» **DATA FOR ANALYSIS**
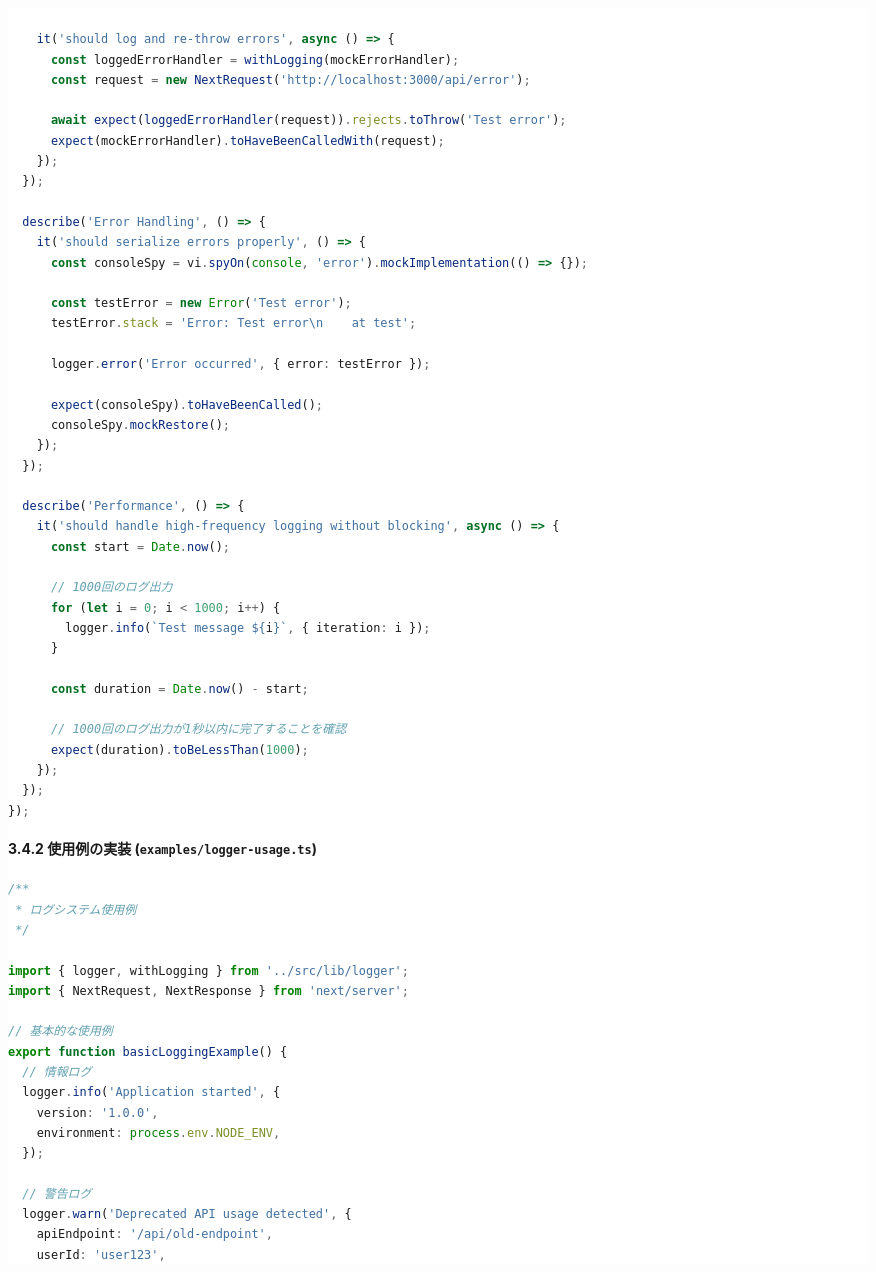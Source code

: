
 ```typescript

    it('should log and re-throw errors', async () => {
      const loggedErrorHandler = withLogging(mockErrorHandler);
      const request = new NextRequest('http://localhost:3000/api/error');

      await expect(loggedErrorHandler(request)).rejects.toThrow('Test error');
      expect(mockErrorHandler).toHaveBeenCalledWith(request);
    });
  });

  describe('Error Handling', () => {
    it('should serialize errors properly', () => {
      const consoleSpy = vi.spyOn(console, 'error').mockImplementation(() => {});

      const testError = new Error('Test error');
      testError.stack = 'Error: Test error\n    at test';

      logger.error('Error occurred', { error: testError });

      expect(consoleSpy).toHaveBeenCalled();
      consoleSpy.mockRestore();
    });
  });

  describe('Performance', () => {
    it('should handle high-frequency logging without blocking', async () => {
      const start = Date.now();

      // 1000回のログ出力
      for (let i = 0; i < 1000; i++) {
        logger.info(`Test message ${i}`, { iteration: i });
      }

      const duration = Date.now() - start;

      // 1000回のログ出力が1秒以内に完了することを確認
      expect(duration).toBeLessThan(1000);
    });
  });
});
```

#### 3.4.2 使用例の実装 (`examples/logger-usage.ts`)

```typescript
/**
 * ログシステム使用例
 */

import { logger, withLogging } from '../src/lib/logger';
import { NextRequest, NextResponse } from 'next/server';

// 基本的な使用例
export function basicLoggingExample() {
  // 情報ログ
  logger.info('Application started', {
    version: '1.0.0',
    environment: process.env.NODE_ENV,
  });

  // 警告ログ
  logger.warn('Deprecated API usage detected', {
    apiEndpoint: '/api/old-endpoint',
    userId: 'user123',
```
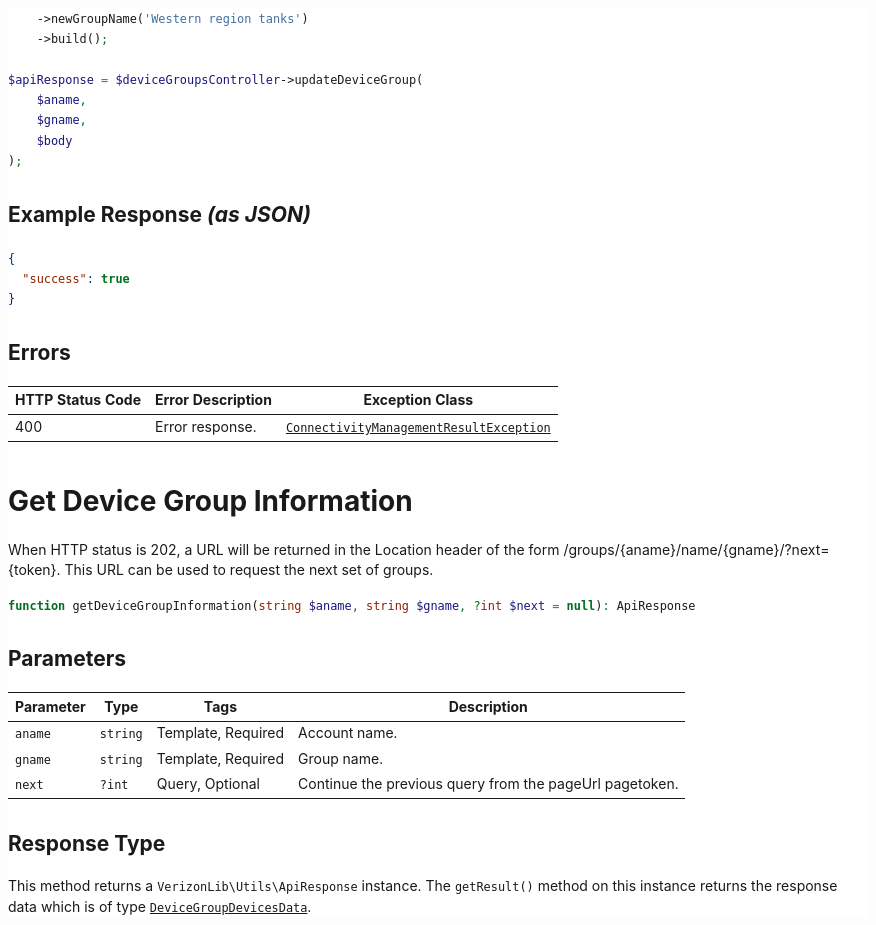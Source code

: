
 ```php
    ->newGroupName('Western region tanks')
    ->build();

$apiResponse = $deviceGroupsController->updateDeviceGroup(
    $aname,
    $gname,
    $body
);
```

## Example Response *(as JSON)*

```json
{
  "success": true
}
```

## Errors

| HTTP Status Code | Error Description | Exception Class |
|  --- | --- | --- |
| 400 | Error response. | [`ConnectivityManagementResultException`](../../doc/models/connectivity-management-result-exception.md) |


# Get Device Group Information

When HTTP status is 202, a URL will be returned in the Location header of the form /groups/{aname}/name/{gname}/?next={token}. This URL can be used to request the next set of groups.

```php
function getDeviceGroupInformation(string $aname, string $gname, ?int $next = null): ApiResponse
```

## Parameters

| Parameter | Type | Tags | Description |
|  --- | --- | --- | --- |
| `aname` | `string` | Template, Required | Account name. |
| `gname` | `string` | Template, Required | Group name. |
| `next` | `?int` | Query, Optional | Continue the previous query from the pageUrl pagetoken. |

## Response Type

This method returns a `VerizonLib\Utils\ApiResponse` instance. The `getResult()` method on this instance returns the response data which is of type [`DeviceGroupDevicesData`](../../doc/models/device-group-devices-data.md).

» **PROBLEM**
Copy each line of the preceding data that contains the string "gname".

» **RESPONSE**
    $gname,
When HTTP status is 202, a URL will be returned in the Location header of the form /groups/{aname}/name/{gname}/?next={token}. This URL can be used to request the next set of groups.
function getDeviceGroupInformation(string $aname, string $gname, ?int $next = null): ApiResponse
| `gname` | `string` | Template, Required | Group name. |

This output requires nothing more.